• _Task details_
In the records below, find the line with "in berichten maskeren](/help/privacy/mask-data-in-messages.md)" and the line with "lever de juiste". Print both exactly, along with every line between them, and no other line.

• _Extracted material_
________
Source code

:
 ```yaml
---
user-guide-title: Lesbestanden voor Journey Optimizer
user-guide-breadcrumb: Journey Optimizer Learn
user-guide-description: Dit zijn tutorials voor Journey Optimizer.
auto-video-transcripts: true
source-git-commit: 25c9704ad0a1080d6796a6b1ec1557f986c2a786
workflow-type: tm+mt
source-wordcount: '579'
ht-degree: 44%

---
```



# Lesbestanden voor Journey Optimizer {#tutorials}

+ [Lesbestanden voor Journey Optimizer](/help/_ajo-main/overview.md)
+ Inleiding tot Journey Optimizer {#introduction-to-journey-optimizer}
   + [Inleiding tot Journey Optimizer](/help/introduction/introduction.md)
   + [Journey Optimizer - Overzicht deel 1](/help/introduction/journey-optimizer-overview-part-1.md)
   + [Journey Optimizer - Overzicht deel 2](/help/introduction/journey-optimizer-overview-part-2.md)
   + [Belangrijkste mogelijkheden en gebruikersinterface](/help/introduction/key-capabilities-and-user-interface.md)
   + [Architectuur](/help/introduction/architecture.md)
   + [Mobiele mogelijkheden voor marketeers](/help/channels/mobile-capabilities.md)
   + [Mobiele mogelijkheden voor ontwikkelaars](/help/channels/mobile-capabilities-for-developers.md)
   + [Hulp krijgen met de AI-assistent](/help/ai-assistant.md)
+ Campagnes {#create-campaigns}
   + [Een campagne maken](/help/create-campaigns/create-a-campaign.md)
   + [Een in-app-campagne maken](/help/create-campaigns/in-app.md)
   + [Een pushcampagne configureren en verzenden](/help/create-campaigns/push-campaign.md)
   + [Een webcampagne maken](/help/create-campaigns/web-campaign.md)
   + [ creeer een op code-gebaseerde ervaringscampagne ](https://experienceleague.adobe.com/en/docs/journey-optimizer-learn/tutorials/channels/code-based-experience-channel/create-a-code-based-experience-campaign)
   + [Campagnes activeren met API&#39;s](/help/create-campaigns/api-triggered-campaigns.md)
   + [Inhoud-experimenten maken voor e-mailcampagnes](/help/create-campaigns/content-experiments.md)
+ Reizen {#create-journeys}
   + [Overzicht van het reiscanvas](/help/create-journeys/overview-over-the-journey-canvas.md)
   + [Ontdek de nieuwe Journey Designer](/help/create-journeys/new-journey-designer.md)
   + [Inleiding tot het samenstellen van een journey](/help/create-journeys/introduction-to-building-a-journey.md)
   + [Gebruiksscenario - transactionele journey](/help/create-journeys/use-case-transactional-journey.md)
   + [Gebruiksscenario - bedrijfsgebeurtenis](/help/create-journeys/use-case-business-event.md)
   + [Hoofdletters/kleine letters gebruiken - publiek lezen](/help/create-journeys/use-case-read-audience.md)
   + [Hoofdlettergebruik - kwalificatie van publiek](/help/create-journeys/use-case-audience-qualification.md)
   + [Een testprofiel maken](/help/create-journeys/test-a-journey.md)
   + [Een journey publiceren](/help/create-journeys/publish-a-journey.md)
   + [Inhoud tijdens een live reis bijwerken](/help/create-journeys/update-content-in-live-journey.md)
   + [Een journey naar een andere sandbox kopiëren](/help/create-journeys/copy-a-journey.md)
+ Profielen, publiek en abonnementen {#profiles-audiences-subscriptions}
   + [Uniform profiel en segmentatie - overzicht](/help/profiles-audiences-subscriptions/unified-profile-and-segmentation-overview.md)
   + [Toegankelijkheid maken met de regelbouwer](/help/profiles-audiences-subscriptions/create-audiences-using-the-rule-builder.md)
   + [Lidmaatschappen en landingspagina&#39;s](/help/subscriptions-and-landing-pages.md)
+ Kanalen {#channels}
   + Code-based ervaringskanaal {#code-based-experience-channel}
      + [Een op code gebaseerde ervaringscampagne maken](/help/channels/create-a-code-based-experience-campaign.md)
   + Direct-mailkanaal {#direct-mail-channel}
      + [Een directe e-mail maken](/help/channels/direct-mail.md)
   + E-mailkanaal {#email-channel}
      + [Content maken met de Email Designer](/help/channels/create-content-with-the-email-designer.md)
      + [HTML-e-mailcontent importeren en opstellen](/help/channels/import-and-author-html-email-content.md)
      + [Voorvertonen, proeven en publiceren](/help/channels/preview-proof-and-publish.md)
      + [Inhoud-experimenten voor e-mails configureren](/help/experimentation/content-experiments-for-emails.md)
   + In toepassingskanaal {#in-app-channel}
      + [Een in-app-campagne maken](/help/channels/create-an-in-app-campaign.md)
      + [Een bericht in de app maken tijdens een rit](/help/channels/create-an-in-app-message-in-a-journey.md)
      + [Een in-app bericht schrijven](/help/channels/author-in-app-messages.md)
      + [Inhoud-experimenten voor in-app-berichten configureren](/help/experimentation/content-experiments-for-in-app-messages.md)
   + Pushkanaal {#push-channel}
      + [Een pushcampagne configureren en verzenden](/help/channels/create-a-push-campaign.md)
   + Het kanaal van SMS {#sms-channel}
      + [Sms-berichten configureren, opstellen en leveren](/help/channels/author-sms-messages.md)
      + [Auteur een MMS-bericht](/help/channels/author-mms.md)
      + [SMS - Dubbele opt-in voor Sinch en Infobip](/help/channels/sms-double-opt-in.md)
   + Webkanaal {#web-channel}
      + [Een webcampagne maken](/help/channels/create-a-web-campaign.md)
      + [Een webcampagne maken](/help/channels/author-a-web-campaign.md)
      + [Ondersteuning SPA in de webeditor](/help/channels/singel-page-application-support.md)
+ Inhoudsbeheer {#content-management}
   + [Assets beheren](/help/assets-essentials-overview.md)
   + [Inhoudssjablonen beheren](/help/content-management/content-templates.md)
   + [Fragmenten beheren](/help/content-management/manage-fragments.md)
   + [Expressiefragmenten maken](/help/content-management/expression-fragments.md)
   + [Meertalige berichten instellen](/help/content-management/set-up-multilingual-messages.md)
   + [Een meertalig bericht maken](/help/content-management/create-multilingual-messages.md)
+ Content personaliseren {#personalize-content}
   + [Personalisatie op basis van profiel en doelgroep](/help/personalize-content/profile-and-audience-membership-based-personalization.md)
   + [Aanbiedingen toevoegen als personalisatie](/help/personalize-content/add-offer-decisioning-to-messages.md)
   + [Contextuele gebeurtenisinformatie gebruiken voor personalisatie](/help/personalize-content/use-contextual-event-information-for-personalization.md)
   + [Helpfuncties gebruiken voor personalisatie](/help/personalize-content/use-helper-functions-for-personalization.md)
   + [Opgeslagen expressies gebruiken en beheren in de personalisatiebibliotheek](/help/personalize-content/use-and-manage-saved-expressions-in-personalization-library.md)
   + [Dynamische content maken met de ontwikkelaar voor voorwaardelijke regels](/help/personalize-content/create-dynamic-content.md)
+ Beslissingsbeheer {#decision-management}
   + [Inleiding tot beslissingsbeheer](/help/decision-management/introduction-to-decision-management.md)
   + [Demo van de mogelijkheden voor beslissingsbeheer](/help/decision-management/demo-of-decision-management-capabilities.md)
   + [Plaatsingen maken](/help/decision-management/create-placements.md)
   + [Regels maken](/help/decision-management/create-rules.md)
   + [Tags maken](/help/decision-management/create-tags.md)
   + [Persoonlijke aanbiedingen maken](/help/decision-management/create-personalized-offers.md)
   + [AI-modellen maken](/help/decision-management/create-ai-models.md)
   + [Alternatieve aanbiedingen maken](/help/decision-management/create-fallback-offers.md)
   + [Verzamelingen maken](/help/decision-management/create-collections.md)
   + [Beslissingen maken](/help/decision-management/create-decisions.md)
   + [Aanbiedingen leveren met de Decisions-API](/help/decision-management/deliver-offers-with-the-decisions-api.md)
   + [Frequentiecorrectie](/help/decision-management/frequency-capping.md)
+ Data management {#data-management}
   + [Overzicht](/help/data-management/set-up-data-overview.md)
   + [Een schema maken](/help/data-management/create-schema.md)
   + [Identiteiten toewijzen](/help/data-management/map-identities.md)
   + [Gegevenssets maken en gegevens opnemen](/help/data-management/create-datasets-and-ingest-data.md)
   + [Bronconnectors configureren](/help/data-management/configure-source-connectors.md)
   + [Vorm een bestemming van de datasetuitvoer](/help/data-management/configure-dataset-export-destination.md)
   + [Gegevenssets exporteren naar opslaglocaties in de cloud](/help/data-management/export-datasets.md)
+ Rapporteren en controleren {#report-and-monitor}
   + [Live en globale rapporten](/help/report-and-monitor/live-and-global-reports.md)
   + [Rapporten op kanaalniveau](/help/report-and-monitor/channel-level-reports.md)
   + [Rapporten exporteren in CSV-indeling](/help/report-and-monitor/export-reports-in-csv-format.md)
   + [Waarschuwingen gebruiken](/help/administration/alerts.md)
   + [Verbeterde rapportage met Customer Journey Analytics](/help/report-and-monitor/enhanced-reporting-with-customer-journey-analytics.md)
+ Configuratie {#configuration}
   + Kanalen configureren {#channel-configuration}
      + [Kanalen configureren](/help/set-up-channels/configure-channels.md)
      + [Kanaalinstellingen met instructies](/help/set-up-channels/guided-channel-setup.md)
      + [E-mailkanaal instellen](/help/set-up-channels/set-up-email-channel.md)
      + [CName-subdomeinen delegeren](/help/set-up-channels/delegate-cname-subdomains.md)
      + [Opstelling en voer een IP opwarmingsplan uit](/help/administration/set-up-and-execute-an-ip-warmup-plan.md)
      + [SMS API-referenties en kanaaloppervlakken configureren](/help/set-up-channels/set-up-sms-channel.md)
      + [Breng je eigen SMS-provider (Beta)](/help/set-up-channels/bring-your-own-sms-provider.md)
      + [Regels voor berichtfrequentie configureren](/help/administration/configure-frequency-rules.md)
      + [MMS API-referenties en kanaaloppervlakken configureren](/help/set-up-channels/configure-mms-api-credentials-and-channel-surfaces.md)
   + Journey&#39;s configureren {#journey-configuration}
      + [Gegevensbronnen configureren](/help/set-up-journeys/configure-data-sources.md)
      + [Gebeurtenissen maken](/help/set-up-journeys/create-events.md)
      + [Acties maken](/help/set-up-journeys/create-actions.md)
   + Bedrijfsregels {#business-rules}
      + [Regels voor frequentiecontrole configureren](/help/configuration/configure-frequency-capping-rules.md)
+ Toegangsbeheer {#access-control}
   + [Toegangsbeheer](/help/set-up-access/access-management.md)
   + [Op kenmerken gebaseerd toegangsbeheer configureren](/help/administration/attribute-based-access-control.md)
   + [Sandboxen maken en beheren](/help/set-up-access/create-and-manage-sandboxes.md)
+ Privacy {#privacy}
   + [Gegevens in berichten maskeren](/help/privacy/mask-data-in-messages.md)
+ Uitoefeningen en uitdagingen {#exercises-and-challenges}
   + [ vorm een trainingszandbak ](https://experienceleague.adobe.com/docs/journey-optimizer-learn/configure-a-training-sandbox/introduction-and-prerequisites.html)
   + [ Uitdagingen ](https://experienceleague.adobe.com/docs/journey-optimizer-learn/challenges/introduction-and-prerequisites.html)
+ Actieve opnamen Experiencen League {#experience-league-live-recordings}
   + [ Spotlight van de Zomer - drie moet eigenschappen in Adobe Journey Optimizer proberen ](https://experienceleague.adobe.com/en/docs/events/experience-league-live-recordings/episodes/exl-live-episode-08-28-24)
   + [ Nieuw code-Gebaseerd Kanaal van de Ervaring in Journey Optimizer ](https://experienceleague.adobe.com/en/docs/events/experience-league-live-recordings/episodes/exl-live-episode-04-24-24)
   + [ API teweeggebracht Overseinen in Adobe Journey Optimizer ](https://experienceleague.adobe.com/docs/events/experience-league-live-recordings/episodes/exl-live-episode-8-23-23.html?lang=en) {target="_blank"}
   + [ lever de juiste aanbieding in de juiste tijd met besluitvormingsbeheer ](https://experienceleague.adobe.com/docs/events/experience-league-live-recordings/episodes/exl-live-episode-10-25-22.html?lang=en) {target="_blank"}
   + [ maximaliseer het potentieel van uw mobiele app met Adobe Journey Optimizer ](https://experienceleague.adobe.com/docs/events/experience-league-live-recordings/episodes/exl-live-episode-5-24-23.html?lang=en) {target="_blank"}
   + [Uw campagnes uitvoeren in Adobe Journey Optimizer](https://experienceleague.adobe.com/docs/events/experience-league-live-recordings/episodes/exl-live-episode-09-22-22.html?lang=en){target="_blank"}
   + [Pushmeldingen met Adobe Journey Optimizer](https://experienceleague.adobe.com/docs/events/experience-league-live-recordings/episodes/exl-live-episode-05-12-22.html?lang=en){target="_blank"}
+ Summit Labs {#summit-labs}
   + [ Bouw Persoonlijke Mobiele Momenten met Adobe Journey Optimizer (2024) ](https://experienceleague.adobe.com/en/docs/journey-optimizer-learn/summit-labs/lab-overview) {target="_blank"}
________
• _Written answer_
   + [Gegevens in berichten maskeren](/help/privacy/mask-data-in-messages.md)
+ Uitoefeningen en uitdagingen {#exercises-and-challenges}
   + [ vorm een trainingszandbak ](https://experienceleague.adobe.com/docs/journey-optimizer-learn/configure-a-training-sandbox/introduction-and-prerequisites.html)
   + [ Uitdagingen ](https://experienceleague.adobe.com/docs/journey-optimizer-learn/challenges/introduction-and-prerequisites.html)
+ Actieve opnamen Experiencen League {#experience-league-live-recordings}
   + [ Spotlight van de Zomer - drie moet eigenschappen in Adobe Journey Optimizer proberen ](https://experienceleague.adobe.com/en/docs/events/experience-league-live-recordings/episodes/exl-live-episode-08-28-24)
   + [ Nieuw code-Gebaseerd Kanaal van de Ervaring in Journey Optimizer ](https://experienceleague.adobe.com/en/docs/events/experience-league-live-recordings/episodes/exl-live-episode-04-24-24)
   + [ API teweeggebracht Overseinen in Adobe Journey Optimizer ](https://experienceleague.adobe.com/docs/events/experience-league-live-recordings/episodes/exl-live-episode-8-23-23.html?lang=en) {target="_blank"}
   + [ lever de juiste aanbieding in de juiste tijd met besluitvormingsbeheer ](https://experienceleague.adobe.com/docs/events/experience-league-live-recordings/episodes/exl-live-episode-10-25-22.html?lang=en) {target="_blank"}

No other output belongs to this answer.